Profigamer vorm PC

E-Sports sind mittlerweile so populär, dass sie ganze Stadien füllen. Das wusste ich lange nicht. Und auch sonst war mir einiges unklar in Bezug auf die Gaming-Welt. Was ich in der Zwischenzeit dazu gelernt habe, möchte ich heute mit euch teilen. 

Alles nur ein Spiel?

Wenn es darum geht, ob die Inhalte eines Games wirklich ok sind, sagen Kinder gerne: „Ist ja nur ein Spiel.“ Wenn man dagegen möchte, dass das Zocken unterbrochen wird und das Spiel gerade an einer besonders wichtigen oder spannenden Stelle ist – und das ist es in diesen Momenten irgendwie immer – dann kommen die drei magischen Worte „nur ein Spiel“ gar nicht gut an. Zorn, Wut, Ärger oder Kopfschütteln ist alles, was man erntet. Von Verständnis keine Spur. In diesen Momenten ist es dann eben doch mehr als nur ein Spiel.

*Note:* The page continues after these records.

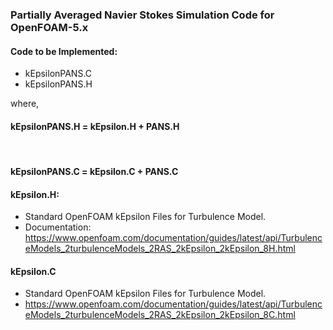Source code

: ### Partially Averaged Navier Stokes Simulation Code for OpenFOAM-5.x

#### Code to be Implemented:
- kEpsilonPANS.C
- kEpsilonPANS.H

where,

#### kEpsilonPANS.H = kEpsilon.H + PANS.H

<br>

#### kEpsilonPANS.C = kEpsilon.C + PANS.C

#### kEpsilon.H:
- Standard OpenFOAM kEpsilon Files for Turbulence Model.
- Documentation: https://www.openfoam.com/documentation/guides/latest/api/TurbulenceModels_2turbulenceModels_2RAS_2kEpsilon_2kEpsilon_8H.html

#### kEpsilon.C
- Standard OpenFOAM kEpsilon Files for Turbulence Model.
- https://www.openfoam.com/documentation/guides/latest/api/TurbulenceModels_2turbulenceModels_2RAS_2kEpsilon_2kEpsilon_8C.html
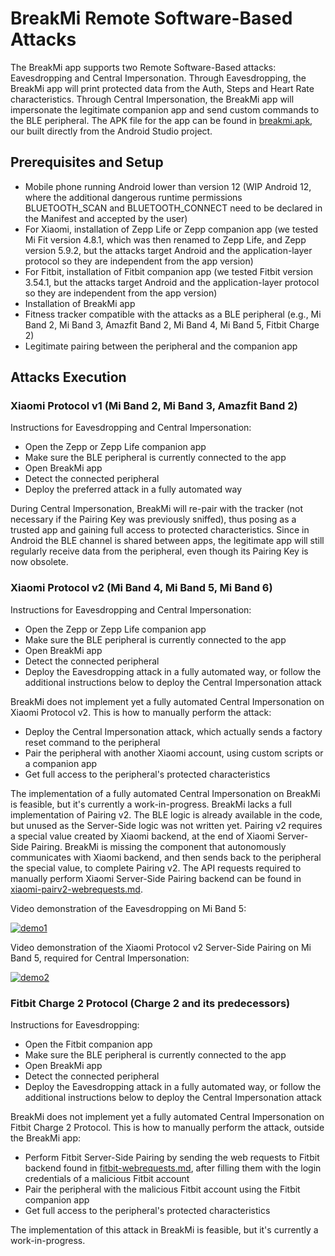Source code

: # BreakMi Remote Software-Based Attacks

The BreakMi app supports two Remote Software-Based attacks: Eavesdropping and Central Impersonation.
Through Eavesdropping, the BreakMi app will print protected data from the Auth, Steps and Heart Rate characteristics.
Through Central Impersonation, the BreakMi app will impersonate the legitimate companion app and send custom commands to the BLE peripheral.
The APK file for the app can be found in [breakmi.apk](https://github.com/Skiti/BreakMi/blob/main/breakmi-app/breakmi.apk), our built directly from the Android Studio project.

## Prerequisites and Setup

* Mobile phone running Android lower than version 12 (WIP Android 12, where the additional dangerous runtime permissions BLUETOOTH\_SCAN and BLUETOOTH\_CONNECT need to be declared in the Manifest and accepted by the user)
* For Xiaomi, installation of Zepp Life or Zepp companion app (we tested Mi Fit version 4.8.1, which was then renamed to Zepp Life, and Zepp version 5.9.2, but the attacks target Android and the application-layer protocol so they are independent from the app version)
* For Fitbit, installation of Fitbit companion app (we tested Fitbit version 3.54.1, but the attacks target Android and the application-layer protocol so they are independent from the app version)
* Installation of BreakMi app
* Fitness tracker compatible with the attacks as a BLE peripheral (e.g., Mi Band 2, Mi Band 3, Amazfit Band 2, Mi Band 4, Mi Band 5, Fitbit Charge 2)
* Legitimate pairing between the peripheral and the companion app

## Attacks Execution

### Xiaomi Protocol v1 (Mi Band 2, Mi Band 3, Amazfit Band 2)

Instructions for Eavesdropping and Central Impersonation:
* Open the Zepp or Zepp Life companion app
* Make sure the BLE peripheral is currently connected to the app
* Open BreakMi app
* Detect the connected peripheral
* Deploy the preferred attack in a fully automated way

During Central Impersonation, BreakMi will re-pair with the tracker (not necessary if the Pairing Key was previously sniffed), thus posing as a trusted app and gaining full access to protected characteristics. Since in Android the BLE channel is shared between apps, the legitimate app will still regularly receive data from the peripheral, even though its Pairing Key is now obsolete.

### Xiaomi Protocol v2 (Mi Band 4, Mi Band 5, Mi Band 6)

Instructions for Eavesdropping and Central Impersonation:
* Open the Zepp or Zepp Life companion app
* Make sure the BLE peripheral is currently connected to the app
* Open BreakMi app
* Detect the connected peripheral
* Deploy the Eavesdropping attack in a fully automated way, or follow the additional instructions below to deploy the Central Impersonation attack

BreakMi does not implement yet a fully automated Central Impersonation on Xiaomi Protocol v2. This is how to manually perform the attack:
* Deploy the Central Impersonation attack, which actually sends a factory reset command to the peripheral
* Pair the peripheral with another Xiaomi account, using custom scripts or a companion app
* Get full access to the peripheral's protected characteristics

The implementation of a fully automated Central Impersonation on BreakMi is feasible, but it's currently a work-in-progress.
BreakMi lacks a full implementation of Pairing v2. The BLE logic is already available in the code, but unused as the Server-Side logic was not written yet.
Pairing v2 requires a special value created by Xiaomi backend, at the end of Xiaomi Server-Side Pairing. BreakMi is missing the component that autonomously communicates with Xiaomi backend, and then sends back to the peripheral the special value, to complete Pairing v2.
The API requests required to manually perform Xiaomi Server-Side Pairing backend can be found in [xiaomi-pairv2-webrequests.md](https://github.com/Skiti/BreakMi/blob/main/breakmi-app/xiaomi-pairv2-webrequests.md).

Video demonstration of the Eavesdropping on Mi Band 5:

[![demo1](http://img.youtube.com/vi/EWrDKHXjnJw/0.jpg)](http://www.youtube.com/watch?v=EWrDKHXjnJw)

Video demonstration of the Xiaomi Protocol v2 Server-Side Pairing on Mi Band 5, required for Central Impersonation:

[![demo2](http://img.youtube.com/vi/Hqcz2PmP7JI/0.jpg)](http://www.youtube.com/watch?v=Hqcz2PmP7JI)

### Fitbit Charge 2 Protocol (Charge 2 and its predecessors)

Instructions for Eavesdropping:
* Open the Fitbit companion app
* Make sure the BLE peripheral is currently connected to the app
* Open BreakMi app
* Detect the connected peripheral
* Deploy the Eavesdropping attack in a fully automated way, or follow the additional instructions below to deploy the Central Impersonation attack

BreakMi does not implement yet a fully automated Central Impersonation on Fitbit Charge 2 Protocol. This is how to manually perform the attack, outside the BreakMi app:
* Perform Fitbit Server-Side Pairing by sending the web requests to Fitbit backend found in [fitbit-webrequests.md](https://github.com/Skiti/BreakMi/blob/main/breakmi-app/fitbit-webrequests.md), after filling them with the login credentials of a malicious Fitbit account
* Pair the peripheral with the malicious Fitbit account using the Fitbit companion app
* Get full access to the peripheral's protected characteristics

The implementation of this attack in BreakMi is feasible, but it's currently a work-in-progress.
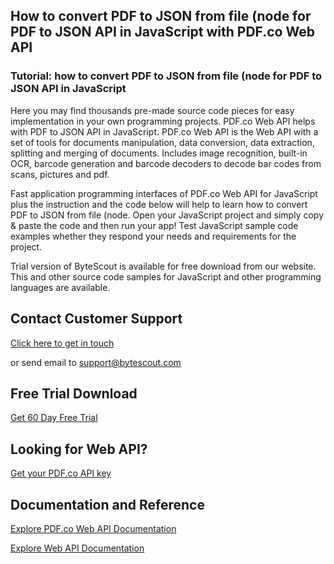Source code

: ## How to convert PDF to JSON from file (node for PDF to JSON API in JavaScript with PDF.co Web API

### Tutorial: how to convert PDF to JSON from file (node for PDF to JSON API in JavaScript

Here you may find thousands pre-made source code pieces for easy implementation in your own programming projects. PDF.co Web API helps with PDF to JSON API in JavaScript. PDF.co Web API is the Web API with a set of tools for documents manipulation, data conversion, data extraction, splitting and merging of documents. Includes image recognition, built-in OCR, barcode generation and barcode decoders to decode bar codes from scans, pictures and pdf.

Fast application programming interfaces of PDF.co Web API for JavaScript plus the instruction and the code below will help to learn how to convert PDF to JSON from file (node. Open your JavaScript project and simply copy & paste the code and then run your app! Test JavaScript sample code examples whether they respond your needs and requirements for the project.

Trial version of ByteScout is available for free download from our website. This and other source code samples for JavaScript and other programming languages are available.

## Contact Customer Support

[Click here to get in touch](https://bytescout.zendesk.com/hc/en-us/requests/new?subject=PDF.co%20Web%20API%20Question)

or send email to [support@bytescout.com](mailto:support@bytescout.com?subject=PDF.co%20Web%20API%20Question) 

## Free Trial Download

[Get 60 Day Free Trial](https://bytescout.com/download/web-installer?utm_source=github-readme)

## Looking for Web API? 

[Get your PDF.co API key](https://pdf.co/documentation/api?utm_source=github-readme)

## Documentation and Reference

[Explore PDF.co Web API Documentation](https://bytescout.com/documentation/index.html?utm_source=github-readme)

[Explore Web API Documentation](https://pdf.co/documentation/api?utm_source=github-readme)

Dafür wiederum haben wir Eltern dann meist nur wenig Verständnis. Regeln und Zeiten sollen bitte eingehalten werden. Manche Dinge sind einfach wichtiger als Spiele, das müssen doch auch unsere Kinder verstehen. Denkste. Wie wenig Verständnis ich auf der anderen Seite für das Hobby Gaming habe, ist mir aber tatsächlich erst durch meinen Mann bewusst geworden.

Computerspielen im Stadion?

Stadion leere Sitzreihen, Plastiksitze

Eines Tages – wir waren noch nicht so lang zusammen – sagte er zu mir, dass er mit seinem Bruder ins Stadion fährt, zu irgendeinem Gaming-Event. Ich war überrascht, dass in einem Basketballstadion so ein Event stattfindet. Ich stellte mir das Ganze wie eine kleine Gaming Messe vor, auf der man auch selber spielen kann. Später erfuhr ich dann, dass es dabei gar nicht darum ging, selbst zu spielen, sondern nur darum, anderen beim Spielen zuzusehen. Und noch viel später habe ich erst verstanden, dass man dort auch gar nicht zwischen den Spielern rumgehen kann und eventuell mit diesen reden oder beim Spielen über die Schulter schauen kann. Nein, man sitzt tatsächlich brav auf seinem Platz und verfolgt das Spielgeschehen auf großen Displays, während man gleichzeitig von oben herab die Spieler betrachten kann, wie sie konzentriert und nahezu regungslos an ihren Bildschirmen sitzen und tippen und klicken.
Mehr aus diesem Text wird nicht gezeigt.